CHICAGO (WLS) -- Events across Chicago and the suburbs on Monday honored Dr. Martin Luther King and his legacy.

In Bronzeville, volunteers put together "blessing bags" for the homeless and painted a mural in youth community centers.

"We have the day off, but nobody really talks about why we have the day off. What we want is that sense of community because that does so much quell violence, to bring families closer together," Kelsey Taylor, organizer of the Bronzeville Day of Service.

This is the first year of the event, which also included cleaning an indoor playground and submitting letters to public officials, as well as cleaning up a classroom and library.

For the kids in the Bronzeville neighborhood, the day meant more than a day on the couch.

"Just that they are taking the time to come do this in the morning on a day off, it just means a lot," said Caleb Wilkerson, who helped to paint the mural on the wall of his youth community center.

Families also participated in the community service event.

"To me it's important for both boys to get a bit more of an understanding of King's legacy, so I thought this was a great way to do it," said father Keith Harrison, who brought two of his children.

The Chicago Sinfionetta performed a musical tribute to Dr.
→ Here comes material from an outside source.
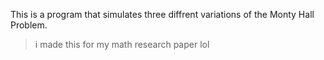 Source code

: This is a program that simulates three diffrent variations of the Monty Hall Problem.
> i made this for my math research paper lol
Martin Luther King, Jr. at the Symphony Center. ABC 7's Hosea Sanders introduced the orchestra.


Chance the Rapper spoke Monday afternoon to young men participating in Youth Guidance's Becoming a Man (BAM) program.

The mentoring program pairs at-risk youth with full-time professionals who teach them six core values, including integrity, accountability, self-determination, positive anger expression, goal-setting and respect for women.

"The love piece is very valuable because a lot of these young men are missing that link of manhood love. Manhood love that is not coming from the street," said Jack Solomon, a BAM senior counselor.

Chance was among a group of speakers participating in an event celebrating King's legacy at Frederick Douglass Academy High School.

The Grammy Award-winning artist and social activist spoke for about 20 minutes.

"There are so many different things that we are just disenfranchised and not lucky enough to have so social cues, business relationships so many different things we cut off from so being able to be part of this organization helps a lot of people gain that," Chance said.